(Collection entries)
————————
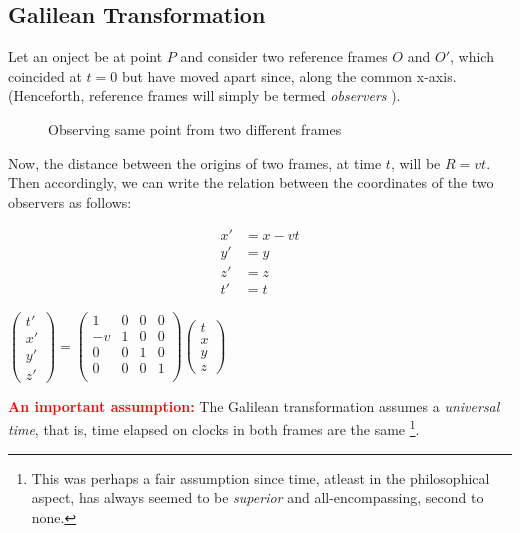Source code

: \subsection{Galilean Transformation}
Let an onject be at point $P$ and consider two reference frames $O$ and $O'$, which coincided at $t=0$ but have moved apart since, along the common x-axis. (Henceforth, reference frames will simply be termed \textit{observers} ).
\begin{figure}[H]
    \centering 
    
    \caption{Observing same point from two different frames}
    \label{fig:gal_rel}
\end{figure}
\noindent
Now, the distance between the origins of two frames, at time $t$, will be $R = vt$. Then accordingly, we can write the relation between the coordinates of the two observers as follows:
   \begin{center}
     \begin{minipage}{0.5\textwidth}
    \begin{align*}
        x' &= x-vt\\
        y'&=y\\
        z' &=z \\
        t'&=t
    \end{align*}
\end{minipage}\hfill
\begin{minipage}{0.5\textwidth}
    
    
    $\begin{pmatrix}
        t'\\x'\\y'\\z'
    \end{pmatrix} = \begin{pmatrix}
        1&0&0&0 \\
        -v&1&0&0 \\
        0&0&1&0 \\
        0&0&0&1 \\
    \end{pmatrix}    \begin{pmatrix}
        t\\x\\y\\z
    \end{pmatrix}$
\end{minipage}
   \end{center}
\textcolor{red}{\textbf{An important assumption:}} The Galilean transformation assumes a \textit{universal time}, that is, time elapsed on clocks in both frames are the same \footnote{This was perhaps a fair assumption since time, atleast in the philosophical aspect, has always seemed to be \textit{superior} and all-encompassing, second to none. }.\\[0.2cm]
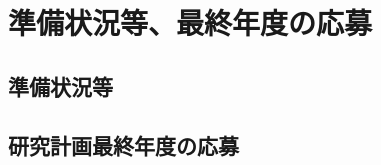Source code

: \documentclass[11pt,a4paper,twoside]{jarticle}
\newcommand{\研究種別}{A}	%
\newcommand{\研究課題名}{Co-Creativeなソフトウェア開発手法向けPBL教材}
\newcommand{\研究機関名}{産業技術大学院大学}
\newcommand{\研究代表者氏名}{中鉢　欣秀}
\newcommand{\研究代表者氏名ふりがな}{ちゅうばち　よしひで}
\newcommand{\本応募effort}{\KLEffort{18}}	%
\newcommand{\研究期間の最終元号年度}{27}	%
\begin{document}
\section{準備状況等、最終年度の応募}
\subsection{準備状況等}
\newcommand{\準備状況等}{%
	象の卵について、文献調査を行っている。
	Dr.~Seussは"Horton Hatches the Egg"という論文を1940年に発表している。
	また最近では2004年に、南カルフォニア大のSam Yousefianの率いる研究チームが "The Elephant's Egg"という記録映画を発表している。\\
	({\tt http://www.bangbang.tv/syelephant.html})

	我々はさらに一歩進め、研究の経過を紹介する「threeD」の
	ドキュメンタリー映画を作って全国でロードショーを行う。
}

\subsection{研究計画最終年度の応募}
\newcommand{\研究計画最終年度の応募の研究種目名}{%
         基盤研究A
}

\newcommand{\研究計画最終年度の応募の審査区分}{%
	123
}

\newcommand{\研究計画最終年度の応募の課題番号}{%
12345678	%
}

\newcommand{\研究計画最終年度の応募の研究課題名}{%
	シロナガスクジラの卵の殻はなぜ見つからないのか
}

\newcommand{\研究計画最終年度の応募の研究期間初年度}{%
	15
}

\newcommand{\研究計画最終年度の応募の計画と成果}{%
	研究課題の通り、シロナガスクジラの卵は見つけられなかった。
}
\end{document}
————————
### The task
The word "textwidth" appears in some lines above. Return every one of those lines.

### Result of this exercise
     \begin{minipage}{0.5\textwidth}
\begin{minipage}{0.5\textwidth}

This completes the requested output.